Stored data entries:
▬▬▬

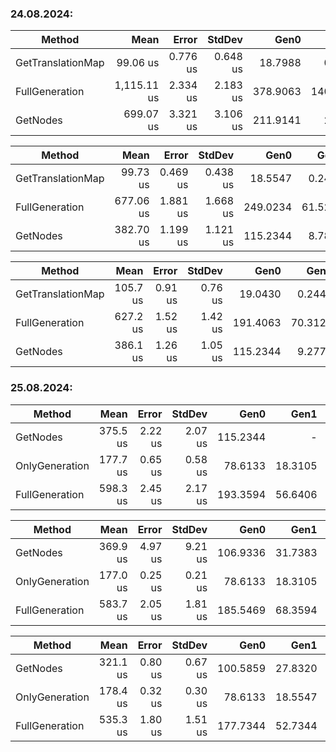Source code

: ### 24.08.2024:

| Method            | Mean        | Error    | StdDev   | Gen0     | Gen1     | Gen2   | Allocated  |
|------------------ |------------:|---------:|---------:|---------:|---------:|-------:|-----------:|
| GetTranslationMap |    99.06 us | 0.776 us | 0.648 us |  18.7988 |   0.2441 |      - |    96.6 KB |
| FullGeneration    | 1,115.11 us | 2.334 us | 2.183 us | 378.9063 | 140.6250 | 3.9063 | 2336.28 KB |
| GetNodes          |   699.07 us | 3.321 us | 3.106 us | 211.9141 |   2.9297 |      - | 1299.64 KB |

| Method            | Mean      | Error    | StdDev   | Gen0     | Gen1    | Gen2   | Allocated |
|------------------ |----------:|---------:|---------:|---------:|--------:|-------:|----------:|
| GetTranslationMap |  99.73 us | 0.469 us | 0.438 us |  18.5547 |  0.2441 |      - |  96.59 KB |
| FullGeneration    | 677.06 us | 1.881 us | 1.668 us | 249.0234 | 61.5234 | 0.9766 | 1534.7 KB |
| GetNodes          | 382.70 us | 1.199 us | 1.121 us | 115.2344 |  8.7891 |      - | 707.07 KB |

| Method            | Mean     | Error   | StdDev  | Gen0     | Gen1    | Gen2   | Allocated  |
|------------------ |---------:|--------:|--------:|---------:|--------:|-------:|-----------:|
| GetTranslationMap | 105.7 us | 0.91 us | 0.76 us |  19.0430 |  0.2441 |      - |   96.56 KB |
| FullGeneration    | 627.2 us | 1.52 us | 1.42 us | 191.4063 | 70.3125 | 0.9766 | 1176.44 KB |
| GetNodes          | 386.1 us | 1.26 us | 1.05 us | 115.2344 |  9.2773 |      - |  707.07 KB |

### 25.08.2024:
| Method         | Mean     | Error   | StdDev  | Gen0     | Gen1    | Allocated  |
|--------------- |---------:|--------:|--------:|---------:|--------:|-----------:|
| GetNodes       | 375.5 us | 2.22 us | 2.07 us | 115.2344 |       - |  707.35 KB |
| OnlyGeneration | 177.7 us | 0.65 us | 0.58 us |  78.6133 | 18.3105 |  483.06 KB |
| FullGeneration | 598.3 us | 2.45 us | 2.17 us | 193.3594 | 56.6406 | 1190.68 KB |

| Method         | Mean     | Error   | StdDev  | Gen0     | Gen1    | Allocated  |
|--------------- |---------:|--------:|--------:|---------:|--------:|-----------:|
| GetNodes       | 369.9 us | 4.97 us | 9.21 us | 106.9336 | 31.7383 |  656.89 KB |
| OnlyGeneration | 177.0 us | 0.25 us | 0.21 us |  78.6133 | 18.3105 |  483.06 KB |
| FullGeneration | 583.7 us | 2.05 us | 1.81 us | 185.5469 | 68.3594 | 1140.19 KB |

| Method         | Mean     | Error   | StdDev  | Gen0     | Gen1    | Allocated  |
|--------------- |---------:|--------:|--------:|---------:|--------:|-----------:|
| GetNodes       | 321.1 us | 0.80 us | 0.67 us | 100.5859 | 27.8320 |   617.6 KB |
| OnlyGeneration | 178.4 us | 0.32 us | 0.30 us |  78.6133 | 18.5547 |  483.06 KB |
| FullGeneration | 535.3 us | 1.80 us | 1.51 us | 177.7344 | 52.7344 | 1100.91 KB |







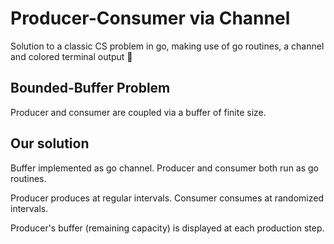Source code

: # Producer-Consumer via Channel

Solution to a classic CS problem in go, making use of go routines, a channel and colored terminal output 🤩


## Bounded-Buffer Problem

Producer and consumer are coupled via a buffer of finite size. 

## Our solution

Buffer implemented as go channel. Producer and consumer both run as go routines.

Producer produces at regular intervals. Consumer consumes at randomized intervals.

Producer's buffer (remaining capacity) is displayed at each production step.
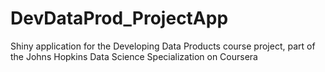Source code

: # DevDataProd_ProjectApp
Shiny application for the Developing Data Products course project, part of the Johns Hopkins Data Science Specialization on Coursera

▬▬▬

■ Problem requirements ■
Starting with the top line, write out all the data above exactly; keep the pictures out.

■ Solution below ■
Source code

: ### 24.08.2024:

| Method            | Mean        | Error    | StdDev   | Gen0     | Gen1     | Gen2   | Allocated  |
|------------------ |------------:|---------:|---------:|---------:|---------:|-------:|-----------:|
| GetTranslationMap |    99.06 us | 0.776 us | 0.648 us |  18.7988 |   0.2441 |      - |    96.6 KB |
| FullGeneration    | 1,115.11 us | 2.334 us | 2.183 us | 378.9063 | 140.6250 | 3.9063 | 2336.28 KB |
| GetNodes          |   699.07 us | 3.321 us | 3.106 us | 211.9141 |   2.9297 |      - | 1299.64 KB |

| Method            | Mean      | Error    | StdDev   | Gen0     | Gen1    | Gen2   | Allocated |
|------------------ |----------:|---------:|---------:|---------:|--------:|-------:|----------:|
| GetTranslationMap |  99.73 us | 0.469 us | 0.438 us |  18.5547 |  0.2441 |      - |  96.59 KB |
| FullGeneration    | 677.06 us | 1.881 us | 1.668 us | 249.0234 | 61.5234 | 0.9766 | 1534.7 KB |
| GetNodes          | 382.70 us | 1.199 us | 1.121 us | 115.2344 |  8.7891 |      - | 707.07 KB |

| Method            | Mean     | Error   | StdDev  | Gen0     | Gen1    | Gen2   | Allocated  |
|------------------ |---------:|--------:|--------:|---------:|--------:|-------:|-----------:|
| GetTranslationMap | 105.7 us | 0.91 us | 0.76 us |  19.0430 |  0.2441 |      - |   96.56 KB |
| FullGeneration    | 627.2 us | 1.52 us | 1.42 us | 191.4063 | 70.3125 | 0.9766 | 1176.44 KB |
| GetNodes          | 386.1 us | 1.26 us | 1.05 us | 115.2344 |  9.2773 |      - |  707.07 KB |

### 25.08.2024:
| Method         | Mean     | Error   | StdDev  | Gen0     | Gen1    | Allocated  |
|--------------- |---------:|--------:|--------:|---------:|--------:|-----------:|
| GetNodes       | 375.5 us | 2.22 us | 2.07 us | 115.2344 |       - |  707.35 KB |
| OnlyGeneration | 177.7 us | 0.65 us | 0.58 us |  78.6133 | 18.3105 |  483.06 KB |
| FullGeneration | 598.3 us | 2.45 us | 2.17 us | 193.3594 | 56.6406 | 1190.68 KB |

| Method         | Mean     | Error   | StdDev  | Gen0     | Gen1    | Allocated  |
|--------------- |---------:|--------:|--------:|---------:|--------:|-----------:|
| GetNodes       | 369.9 us | 4.97 us | 9.21 us | 106.9336 | 31.7383 |  656.89 KB |
| OnlyGeneration | 177.0 us | 0.25 us | 0.21 us |  78.6133 | 18.3105 |  483.06 KB |
| FullGeneration | 583.7 us | 2.05 us | 1.81 us | 185.5469 | 68.3594 | 1140.19 KB |

| Method         | Mean     | Error   | StdDev  | Gen0     | Gen1    | Allocated  |
|--------------- |---------:|--------:|--------:|---------:|--------:|-----------:|
| GetNodes       | 321.1 us | 0.80 us | 0.67 us | 100.5859 | 27.8320 |   617.6 KB |
| OnlyGeneration | 178.4 us | 0.32 us | 0.30 us |  78.6133 | 18.5547 |  483.06 KB |
| FullGeneration | 535.3 us | 1.80 us | 1.51 us | 177.7344 | 52.7344 | 1100.91 KB |







Source code

: # Producer-Consumer via Channel

Solution to a classic CS problem in go, making use of go routines, a channel and colored terminal output 🤩


## Bounded-Buffer Problem

Producer and consumer are coupled via a buffer of finite size. 

## Our solution

Buffer implemented as go channel. Producer and consumer both run as go routines.

Producer produces at regular intervals. Consumer consumes at randomized intervals.

Producer's buffer (remaining capacity) is displayed at each production step.
Source code

: # DevDataProd_ProjectApp
Shiny application for the Developing Data Products course project, part of the Johns Hopkins Data Science Specialization on Coursera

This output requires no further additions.